[Records for the exercise Boundary: Start]

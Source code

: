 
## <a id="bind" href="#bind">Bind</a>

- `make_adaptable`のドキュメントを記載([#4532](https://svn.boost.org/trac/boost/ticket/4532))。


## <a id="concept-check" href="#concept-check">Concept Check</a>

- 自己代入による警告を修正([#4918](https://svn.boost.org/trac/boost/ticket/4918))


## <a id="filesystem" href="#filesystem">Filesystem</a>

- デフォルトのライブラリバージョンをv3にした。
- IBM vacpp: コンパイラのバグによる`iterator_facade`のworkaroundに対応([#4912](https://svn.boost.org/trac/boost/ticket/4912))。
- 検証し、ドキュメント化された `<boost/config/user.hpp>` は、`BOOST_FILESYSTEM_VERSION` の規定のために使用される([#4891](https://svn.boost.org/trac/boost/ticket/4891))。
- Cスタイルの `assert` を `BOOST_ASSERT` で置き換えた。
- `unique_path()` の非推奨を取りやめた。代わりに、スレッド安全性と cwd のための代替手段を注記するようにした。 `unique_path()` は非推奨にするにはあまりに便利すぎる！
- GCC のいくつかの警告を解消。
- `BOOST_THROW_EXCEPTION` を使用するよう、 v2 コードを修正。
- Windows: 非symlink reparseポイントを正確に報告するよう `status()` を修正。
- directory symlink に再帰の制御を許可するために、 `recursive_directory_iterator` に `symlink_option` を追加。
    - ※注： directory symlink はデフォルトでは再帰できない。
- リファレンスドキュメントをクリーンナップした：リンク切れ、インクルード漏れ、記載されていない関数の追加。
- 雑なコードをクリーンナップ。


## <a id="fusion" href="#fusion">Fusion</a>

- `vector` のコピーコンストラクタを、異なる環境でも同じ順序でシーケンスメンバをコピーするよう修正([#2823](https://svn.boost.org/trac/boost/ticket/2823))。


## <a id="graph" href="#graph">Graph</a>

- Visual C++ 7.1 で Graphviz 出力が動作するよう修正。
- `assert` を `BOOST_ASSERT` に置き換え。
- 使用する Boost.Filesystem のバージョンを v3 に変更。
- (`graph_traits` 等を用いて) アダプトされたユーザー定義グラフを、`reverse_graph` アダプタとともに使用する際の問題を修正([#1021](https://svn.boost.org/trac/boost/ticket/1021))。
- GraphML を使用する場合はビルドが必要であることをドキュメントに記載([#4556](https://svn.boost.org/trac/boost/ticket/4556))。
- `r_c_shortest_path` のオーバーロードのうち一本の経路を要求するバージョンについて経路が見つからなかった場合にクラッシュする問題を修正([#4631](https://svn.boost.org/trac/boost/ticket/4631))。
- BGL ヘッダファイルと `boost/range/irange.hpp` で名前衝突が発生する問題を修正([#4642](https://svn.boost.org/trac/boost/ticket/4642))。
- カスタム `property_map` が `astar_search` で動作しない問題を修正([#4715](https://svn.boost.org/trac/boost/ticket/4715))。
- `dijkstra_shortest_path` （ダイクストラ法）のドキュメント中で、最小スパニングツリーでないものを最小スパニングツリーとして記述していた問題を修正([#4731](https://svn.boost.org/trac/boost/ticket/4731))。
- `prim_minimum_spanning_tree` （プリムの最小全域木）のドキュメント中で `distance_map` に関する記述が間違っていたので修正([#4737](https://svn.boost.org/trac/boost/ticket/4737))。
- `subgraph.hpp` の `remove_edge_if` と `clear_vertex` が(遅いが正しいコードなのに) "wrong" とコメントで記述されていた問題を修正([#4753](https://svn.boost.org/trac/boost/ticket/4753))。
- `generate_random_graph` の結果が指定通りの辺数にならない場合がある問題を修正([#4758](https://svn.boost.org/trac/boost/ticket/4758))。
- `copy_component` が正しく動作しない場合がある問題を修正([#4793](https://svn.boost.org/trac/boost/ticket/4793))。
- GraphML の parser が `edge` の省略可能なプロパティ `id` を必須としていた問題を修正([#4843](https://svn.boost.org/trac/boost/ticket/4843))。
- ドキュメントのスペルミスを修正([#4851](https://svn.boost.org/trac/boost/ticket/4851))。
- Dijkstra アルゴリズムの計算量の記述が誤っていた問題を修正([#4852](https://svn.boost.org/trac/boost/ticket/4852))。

[Records for the exercise Boundary: End]

### [Instructions to follow]
Repeat each line of the data exactly as it appears above.

### [Finished task]
Source code

: 
## <a id="bind" href="#bind">Bind</a>

- `make_adaptable`のドキュメントを記載([#4532](https://svn.boost.org/trac/boost/ticket/4532))。


## <a id="concept-check" href="#concept-check">Concept Check</a>

- 自己代入による警告を修正([#4918](https://svn.boost.org/trac/boost/ticket/4918))


## <a id="filesystem" href="#filesystem">Filesystem</a>

- デフォルトのライブラリバージョンをv3にした。
- IBM vacpp: コンパイラのバグによる`iterator_facade`のworkaroundに対応([#4912](https://svn.boost.org/trac/boost/ticket/4912))。
- 検証し、ドキュメント化された `<boost/config/user.hpp>` は、`BOOST_FILESYSTEM_VERSION` の規定のために使用される([#4891](https://svn.boost.org/trac/boost/ticket/4891))。
- Cスタイルの `assert` を `BOOST_ASSERT` で置き換えた。
- `unique_path()` の非推奨を取りやめた。代わりに、スレッド安全性と cwd のための代替手段を注記するようにした。 `unique_path()` は非推奨にするにはあまりに便利すぎる！
- GCC のいくつかの警告を解消。
- `BOOST_THROW_EXCEPTION` を使用するよう、 v2 コードを修正。
- Windows: 非symlink reparseポイントを正確に報告するよう `status()` を修正。
- directory symlink に再帰の制御を許可するために、 `recursive_directory_iterator` に `symlink_option` を追加。
    - ※注： directory symlink はデフォルトでは再帰できない。
- リファレンスドキュメントをクリーンナップした：リンク切れ、インクルード漏れ、記載されていない関数の追加。
- 雑なコードをクリーンナップ。


## <a id="fusion" href="#fusion">Fusion</a>

- `vector` のコピーコンストラクタを、異なる環境でも同じ順序でシーケンスメンバをコピーするよう修正([#2823](https://svn.boost.org/trac/boost/ticket/2823))。


## <a id="graph" href="#graph">Graph</a>

- Visual C++ 7.1 で Graphviz 出力が動作するよう修正。
- `assert` を `BOOST_ASSERT` に置き換え。
- 使用する Boost.Filesystem のバージョンを v3 に変更。
- (`graph_traits` 等を用いて) アダプトされたユーザー定義グラフを、`reverse_graph` アダプタとともに使用する際の問題を修正([#1021](https://svn.boost.org/trac/boost/ticket/1021))。
- GraphML を使用する場合はビルドが必要であることをドキュメントに記載([#4556](https://svn.boost.org/trac/boost/ticket/4556))。
- `r_c_shortest_path` のオーバーロードのうち一本の経路を要求するバージョンについて経路が見つからなかった場合にクラッシュする問題を修正([#4631](https://svn.boost.org/trac/boost/ticket/4631))。
- BGL ヘッダファイルと `boost/range/irange.hpp` で名前衝突が発生する問題を修正([#4642](https://svn.boost.org/trac/boost/ticket/4642))。
- カスタム `property_map` が `astar_search` で動作しない問題を修正([#4715](https://svn.boost.org/trac/boost/ticket/4715))。
- `dijkstra_shortest_path` （ダイクストラ法）のドキュメント中で、最小スパニングツリーでないものを最小スパニングツリーとして記述していた問題を修正([#4731](https://svn.boost.org/trac/boost/ticket/4731))。
- `prim_minimum_spanning_tree` （プリムの最小全域木）のドキュメント中で `distance_map` に関する記述が間違っていたので修正([#4737](https://svn.boost.org/trac/boost/ticket/4737))。
- `subgraph.hpp` の `remove_edge_if` と `clear_vertex` が(遅いが正しいコードなのに) "wrong" とコメントで記述されていた問題を修正([#4753](https://svn.boost.org/trac/boost/ticket/4753))。
- `generate_random_graph` の結果が指定通りの辺数にならない場合がある問題を修正([#4758](https://svn.boost.org/trac/boost/ticket/4758))。
- `copy_component` が正しく動作しない場合がある問題を修正([#4793](https://svn.boost.org/trac/boost/ticket/4793))。
- GraphML の parser が `edge` の省略可能なプロパティ `id` を必須としていた問題を修正([#4843](https://svn.boost.org/trac/boost/ticket/4843))。
- ドキュメントのスペルミスを修正([#4851](https://svn.boost.org/trac/boost/ticket/4851))。
- Dijkstra アルゴリズムの計算量の記述が誤っていた問題を修正([#4852](https://svn.boost.org/trac/boost/ticket/4852))。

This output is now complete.